In a recent study conducted by the Circle of Blue, the price of residential water (including sewer prices and fees for controlling urban runoff from rainstorms) in 30 major U.S. cities was shown to have risen faster than the cost of nearly every other household staple last year. And since 2010, the price of a monthly water bill for a family of four increased an average of 41% in 20 of the largest U.S. cities.
Based on data collected from utilities nationwide, the Circle of Blue study found that the average monthly cost of water for a family of four using 100 gallons per person per day climbed 6 percent last year. In comparison, the Consumer Price Index rose just 1.8 percent in the 12 months ending in March, not including the volatile food and energy sectors. Including food and energy, prices fell by 0.1 percent. For families using 150 gallons and 50 gallons per person per day, average water prices rose 6 percent and 5.2 percent, respectively.
In 2014, for example, the city of Austin, Texas increased rates for its highest volume users by 31%. Chicago, which is nearing the end of a five-year plan to double residential water rates, saw rates increase 15% last year, and San Francisco also raised rates by 15% in 2014. These cities, and others with high monthly water and sewer charges, are paying for huge investments in new treatment facilities, sometimes mandated by the EPA for pollution control purposes.
The upward trend of residential water pricing reflects the deteriorating condition of the tens of thousands of miles of water distribution pipes under our country’s urban streets.
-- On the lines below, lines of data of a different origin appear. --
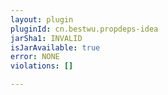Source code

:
 ```yaml
---
layout: plugin
pluginId: cn.bestwu.propdeps-idea
jarSha1: INVALID
isJarAvailable: true
error: NONE
violations: []

---
```

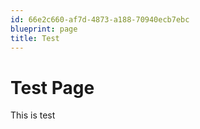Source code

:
 ```yaml
---
id: 66e2c660-af7d-4873-a188-70940ecb7ebc
blueprint: page
title: Test
---
```

# Test Page

This is test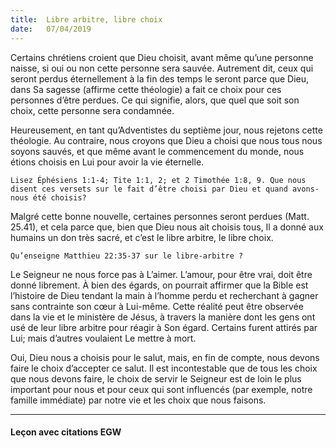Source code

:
 ```yaml
---
title:  Libre arbitre, libre choix
date:   07/04/2019
---
```


Certains chrétiens croient que Dieu choisit, avant même qu’une personne naisse, si oui ou non cette personne sera sauvée. Autrement dit, ceux qui seront perdus éternellement à la fin des temps le seront parce que Dieu, dans Sa sagesse (affirme cette théologie) a fait ce choix pour ces personnes d’être perdues. Ce qui signifie, alors, que quel que soit son choix, cette personne sera condamnée.

Heureusement, en tant qu’Adventistes du septième jour, nous rejetons cette théologie. Au contraire, nous croyons que Dieu a choisi que nous tous nous soyons sauvés, et que même avant le commencement du monde, nous étions choisis en Lui pour avoir la vie éternelle.

`Lisez Éphésiens 1:1-4; Tite 1:1, 2; et 2 Timothée 1:8, 9. Que nous disent ces versets sur le fait d’être choisi par Dieu et quand avons-nous été choisis?`

Malgré cette bonne nouvelle, certaines personnes seront perdues (Matt. 25.41), et cela parce que, bien que Dieu nous ait choisis tous, Il a donné aux humains un don très sacré, et c’est le libre arbitre, le libre choix.

`Qu’enseigne Matthieu 22:35-37 sur le libre-arbitre ?`

Le Seigneur ne nous force pas à L’aimer. L’amour, pour être vrai, doit être donné librement. À bien des égards, on pourrait affirmer que la Bible est l’histoire de Dieu tendant la main à l’homme perdu et recherchant à gagner sans contrainte son cœur à Lui-même. Cette réalité peut être observée dans la vie et le ministère de Jésus, à travers la manière dont les gens ont usé de leur libre arbitre pour réagir à Son égard. Certains furent attirés par Lui; mais d’autres voulaient Le mettre à mort.

Oui, Dieu nous a choisis pour le salut, mais, en fin de compte, nous devons faire le choix d’accepter ce salut. Il est incontestable que de tous les choix que nous devons faire, le choix de servir le Seigneur est de loin le plus important pour nous et pour ceux qui sont influencés (par exemple, notre famille immédiate) par notre vie et les choix que nous faisons.

---

#### Leçon avec citations EGW
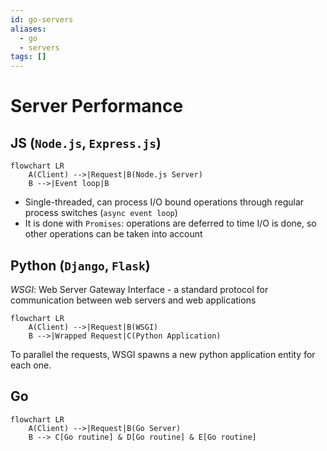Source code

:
 ```yaml
---
id: go-servers
aliases:
  - go
  - servers
tags: []
---
```


# Server Performance

## JS (`Node.js`, `Express.js`)

```mermaid
flowchart LR
    A(Client) -->|Request|B(Node.js Server)
    B -->|Event loop|B
```

- Single-threaded, can process I/O bound operations through regular process switches (`async event loop`)
- It is done with `Promises`: operations are deferred to time I/O is done, so other operations can be taken into account

## Python (`Django`, `Flask`)

_WSGI_: Web Server Gateway Interface - a standard protocol for communication between web servers and web applications

```mermaid
flowchart LR
    A(Client) -->|Request|B(WSGI)
    B -->|Wrapped Request|C(Python Application)
```

To parallel the requests, WSGI spawns a new python application entity for each one.

## Go

```mermaid
flowchart LR
    A(Client) -->|Request|B(Go Server)
    B --> C[Go routine] & D[Go routine] & E[Go routine]
```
As the Circle of Blue study indicates and as we have reported many times before, the far-reaching water supply networks installed in cities all over the U.S. in the decades following World War II are disintegrating and are in desperate need of repair and replacement, and the exorbitant bill (by some estimates, more than $1 trillion over the next two decades) is coming due. The trend of escalating residential water rates is a reflection of that state of affairs.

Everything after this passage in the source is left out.